Now, Indodax Academy Team will explain the algorithms in the Blockchain world that you may have heard of before.

Before that, the algorithm itself basically describes all the procedures that must be done in solving a problem. Because of the distributed nature of the blockchain, an algorithm is needed to reach a consensus by sorting and formulating a problem (data) together. So that an authentic and valid result (hash) can be set/published into a block in the Blockchain network.

So, what are the most famous Blockchain Consensus Algorithms?

1. Proof of Work

Proof of Work is a piece of data that is difficult (expensive, time consuming) to produce but easy for others to verify and that meets certain requirements. Producing proof of work can be a random process with low probability so many trials and errors are needed on average before a valid Proof of Work is produced. Bitcoin uses a Proof of Work called Hashcash.

Hashcash Proof of Work is used in Bitcoin for block making. In order for a block to be accepted by network participants, miners must complete proof of work that includes all data in the block. The difficulty of this work is adjusted so as to limit the rate at which new blocks can be generated by the network for every 10 minutes. Because the probability of success in generation is very low, this makes it unpredictable which worker computers in the network will be able to produce the next block.
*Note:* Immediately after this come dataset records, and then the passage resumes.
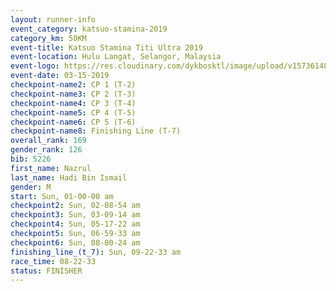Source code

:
 ```yaml
---
layout: runner-info 
event_category: katsuo-stamina-2019 
category_km: 50KM 
event-title: Katsuo Stamina Titi Ultra 2019 
event-location: Hulu Langat, Selangor, Malaysia 
event-logo: https://res.cloudinary.com/dykbosktl/image/upload/v1573614825/Logo/Logo_p7ft6n.png
event-date: 03-15-2019 
checkpoint-name2: CP 1 (T-2) 
checkpoint-name3: CP 2 (T-3) 
checkpoint-name4: CP 3 (T-4) 
checkpoint-name5: CP 4 (T-5) 
checkpoint-name6: CP 5 (T-6) 
checkpoint-name8: Finishing Line (T-7) 
overall_rank: 169
gender_rank: 126
bib: 5226
first_name: Nazrul
last_name: Hadi Bin Ismail
gender: M
start: Sun, 01-00-00 am
checkpoint2: Sun, 02-08-54 am
checkpoint3: Sun, 03-09-14 am
checkpoint4: Sun, 05-17-22 am
checkpoint5: Sun, 06-59-33 am
checkpoint6: Sun, 08-00-24 am
finishing_line_(t_7): Sun, 09-22-33 am
race_time: 08-22-33
status: FINISHER
---
```

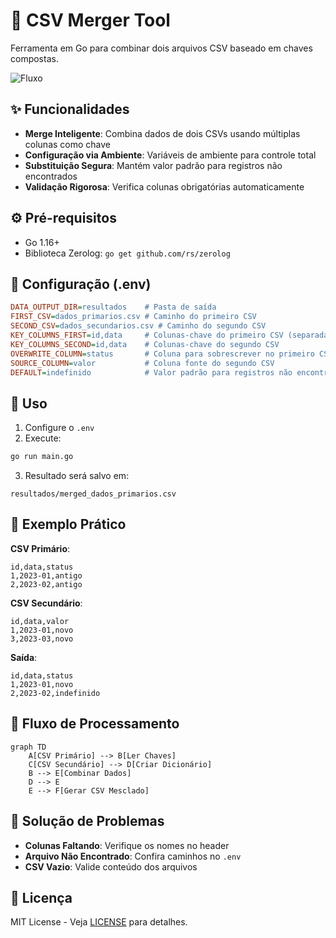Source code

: # 🔄 CSV Merger Tool

Ferramenta em Go para combinar dois arquivos CSV baseado em chaves compostas.

![Fluxo](https://via.placeholder.com/800x200.png?text=CSV+1→Chaves+Compostas→CSV+2→Merge→Saída)

## ✨ Funcionalidades
- **Merge Inteligente**: Combina dados de dois CSVs usando múltiplas colunas como chave
- **Configuração via Ambiente**: Variáveis de ambiente para controle total
- **Substituição Segura**: Mantém valor padrão para registros não encontrados
- **Validação Rigorosa**: Verifica colunas obrigatórias automaticamente

## ⚙️ Pré-requisitos
- Go 1.16+
- Biblioteca Zerolog: `go get github.com/rs/zerolog`

## 🔧 Configuração (.env)
```ini
DATA_OUTPUT_DIR=resultados    # Pasta de saída
FIRST_CSV=dados_primarios.csv # Caminho do primeiro CSV
SECOND_CSV=dados_secundarios.csv # Caminho do segundo CSV
KEY_COLUMNS_FIRST=id,data     # Colunas-chave do primeiro CSV (separadas por vírgula)
KEY_COLUMNS_SECOND=id,data    # Colunas-chave do segundo CSV
OVERWRITE_COLUMN=status       # Coluna para sobrescrever no primeiro CSV
SOURCE_COLUMN=valor           # Coluna fonte do segundo CSV
DEFAULT=indefinido            # Valor padrão para registros não encontrados
```

## 🚀 Uso
1. Configure o `.env`
2. Execute:
```bash
go run main.go
```
3. Resultado será salvo em:
```
resultados/merged_dados_primarios.csv
```

## 📌 Exemplo Prático
**CSV Primário**:
```csv
id,data,status
1,2023-01,antigo
2,2023-02,antigo
```

**CSV Secundário**:
```csv
id,data,valor
1,2023-01,novo
3,2023-03,novo
```

**Saída**:
```csv
id,data,status
1,2023-01,novo
2,2023-02,indefinido
```

## 🔄 Fluxo de Processamento
```mermaid
graph TD
    A[CSV Primário] --> B[Ler Chaves]
    C[CSV Secundário] --> D[Criar Dicionário]
    B --> E[Combinar Dados]
    D --> E
    E --> F[Gerar CSV Mesclado]
```

## 🛑 Solução de Problemas
- **Colunas Faltando**: Verifique os nomes no header
- **Arquivo Não Encontrado**: Confira caminhos no `.env`
- **CSV Vazio**: Valide conteúdo dos arquivos

## 📄 Licença
MIT License - Veja [LICENSE](LICENSE) para detalhes.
For blocks to be valid, the hash must be less than the current target; this means that each block shows that work has been done to produce it. Each block contains hashes from the previous block, so each block has a chain of blocks that together contain a large amount of work. Changing a block (which can only be done by creating a new block that contains the same predecessor) requires the regeneration of all successors and repeating the work they contain. This protects the block chain from interference.

The most widely used proof-of-work scheme is based on SHA-256 and was introduced as part of Bitcoin.

Proof of Work is a protocol that has a function to prevent the activity of cyber attacks (DDos), which can paralyze / weaken a computer system’s resources. The POW concept was first introduced by Cynthia Dwork & Moni Naor in 1993 and was only implemented by Markus Jakobsson (Shell currency) in 2009.

In Blockchain technology, POW is used by Satoshi Nakamoto as a consensus algorithm and Bitcoin itself as the currency of the consensus Proof of Work. The main requirement in the POW consensus is the mining activity process (the computing process of CPU, GPU, ASIC, FPGA) which functions as an inventor, solution seeker and validates every problem (hash) into a block and will be distributed into a ledger. called the Blockchain.

To reach a consensus, a transaction must go through several processes that also involve the computation process carried out by several miners, so that a valid Block can be created.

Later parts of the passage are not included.